(Data for this task)

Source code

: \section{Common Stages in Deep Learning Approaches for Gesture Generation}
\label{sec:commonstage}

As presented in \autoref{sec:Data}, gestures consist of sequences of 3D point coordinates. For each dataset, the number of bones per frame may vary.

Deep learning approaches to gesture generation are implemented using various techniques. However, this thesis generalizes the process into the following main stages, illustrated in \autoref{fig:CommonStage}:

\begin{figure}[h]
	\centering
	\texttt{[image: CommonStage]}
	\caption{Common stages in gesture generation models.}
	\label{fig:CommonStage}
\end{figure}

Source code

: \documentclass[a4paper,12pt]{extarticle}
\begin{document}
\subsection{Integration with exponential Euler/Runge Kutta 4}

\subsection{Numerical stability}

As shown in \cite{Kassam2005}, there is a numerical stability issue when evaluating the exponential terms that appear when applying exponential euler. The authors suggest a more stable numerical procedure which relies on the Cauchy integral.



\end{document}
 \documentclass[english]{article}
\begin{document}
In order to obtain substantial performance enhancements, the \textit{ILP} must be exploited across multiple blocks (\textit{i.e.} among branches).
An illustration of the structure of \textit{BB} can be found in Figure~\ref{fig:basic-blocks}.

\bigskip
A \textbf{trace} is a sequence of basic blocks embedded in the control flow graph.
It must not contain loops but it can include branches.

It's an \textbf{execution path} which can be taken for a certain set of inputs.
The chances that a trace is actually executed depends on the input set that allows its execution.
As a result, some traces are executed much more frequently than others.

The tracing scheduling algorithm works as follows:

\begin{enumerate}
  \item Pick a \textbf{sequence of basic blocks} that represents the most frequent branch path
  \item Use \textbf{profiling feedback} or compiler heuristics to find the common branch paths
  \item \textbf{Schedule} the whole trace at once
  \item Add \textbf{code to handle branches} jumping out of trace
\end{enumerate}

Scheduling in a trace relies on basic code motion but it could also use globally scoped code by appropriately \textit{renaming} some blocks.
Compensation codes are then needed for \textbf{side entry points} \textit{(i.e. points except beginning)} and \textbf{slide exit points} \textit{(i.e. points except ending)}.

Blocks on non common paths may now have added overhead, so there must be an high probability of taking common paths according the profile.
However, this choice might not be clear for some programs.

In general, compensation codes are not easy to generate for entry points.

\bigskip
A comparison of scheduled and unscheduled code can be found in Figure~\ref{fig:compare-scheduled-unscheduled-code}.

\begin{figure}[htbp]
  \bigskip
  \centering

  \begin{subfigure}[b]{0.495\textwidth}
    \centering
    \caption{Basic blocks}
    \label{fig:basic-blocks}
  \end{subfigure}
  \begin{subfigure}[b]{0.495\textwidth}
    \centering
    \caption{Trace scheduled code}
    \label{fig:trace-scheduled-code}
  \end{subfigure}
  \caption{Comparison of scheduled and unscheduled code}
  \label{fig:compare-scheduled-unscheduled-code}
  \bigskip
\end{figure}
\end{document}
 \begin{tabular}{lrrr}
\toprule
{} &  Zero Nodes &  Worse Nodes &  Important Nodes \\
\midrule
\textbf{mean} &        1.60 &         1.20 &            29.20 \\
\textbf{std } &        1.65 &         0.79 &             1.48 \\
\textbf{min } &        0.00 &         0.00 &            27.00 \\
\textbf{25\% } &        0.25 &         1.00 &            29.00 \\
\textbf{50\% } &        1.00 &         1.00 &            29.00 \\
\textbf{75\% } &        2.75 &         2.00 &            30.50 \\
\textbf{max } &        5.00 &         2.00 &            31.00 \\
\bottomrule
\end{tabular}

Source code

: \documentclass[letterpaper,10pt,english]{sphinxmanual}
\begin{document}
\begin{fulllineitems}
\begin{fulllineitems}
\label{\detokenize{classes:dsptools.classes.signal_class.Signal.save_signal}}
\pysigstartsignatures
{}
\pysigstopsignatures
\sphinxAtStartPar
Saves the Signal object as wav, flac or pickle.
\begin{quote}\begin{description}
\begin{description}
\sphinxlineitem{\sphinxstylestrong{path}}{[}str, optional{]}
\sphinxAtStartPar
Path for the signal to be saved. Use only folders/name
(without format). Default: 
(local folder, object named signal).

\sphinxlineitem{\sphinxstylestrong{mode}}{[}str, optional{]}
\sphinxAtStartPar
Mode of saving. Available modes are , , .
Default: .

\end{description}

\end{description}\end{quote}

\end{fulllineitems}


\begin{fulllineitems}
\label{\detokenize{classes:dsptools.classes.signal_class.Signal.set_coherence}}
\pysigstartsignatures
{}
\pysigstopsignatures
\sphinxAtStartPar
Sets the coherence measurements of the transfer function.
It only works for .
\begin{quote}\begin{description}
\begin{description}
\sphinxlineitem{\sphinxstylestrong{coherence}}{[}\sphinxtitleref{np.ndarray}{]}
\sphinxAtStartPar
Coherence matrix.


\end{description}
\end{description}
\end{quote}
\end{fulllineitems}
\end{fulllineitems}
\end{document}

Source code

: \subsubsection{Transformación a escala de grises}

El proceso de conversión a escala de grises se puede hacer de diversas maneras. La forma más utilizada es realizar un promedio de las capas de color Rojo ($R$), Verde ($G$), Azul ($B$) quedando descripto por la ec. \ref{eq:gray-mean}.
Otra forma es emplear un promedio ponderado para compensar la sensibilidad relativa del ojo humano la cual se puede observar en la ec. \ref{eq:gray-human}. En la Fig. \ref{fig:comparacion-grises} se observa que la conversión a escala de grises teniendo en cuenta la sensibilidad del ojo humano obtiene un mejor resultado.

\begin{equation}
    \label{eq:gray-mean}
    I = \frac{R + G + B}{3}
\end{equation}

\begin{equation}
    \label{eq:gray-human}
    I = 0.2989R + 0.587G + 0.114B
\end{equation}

(End Data for this task)

From the entries above, write out only the lines starting at the line that holds "Sets the coherence" and ending at the line that holds "El proceso de", keeping both and matching them exactly.

Written response -
Sets the coherence measurements of the transfer function.
It only works for .
\begin{quote}\begin{description}
\begin{description}
\sphinxlineitem{\sphinxstylestrong{coherence}}{[}\sphinxtitleref{np.ndarray}{]}
\sphinxAtStartPar
Coherence matrix.


\end{description}
\end{description}
\end{quote}
\end{fulllineitems}
\end{fulllineitems}
\end{document}

Source code

: \subsubsection{Transformación a escala de grises}

El proceso de conversión a escala de grises se puede hacer de diversas maneras. La forma más utilizada es realizar un promedio de las capas de color Rojo ($R$), Verde ($G$), Azul ($B$) quedando descripto por la ec. \ref{eq:gray-mean}.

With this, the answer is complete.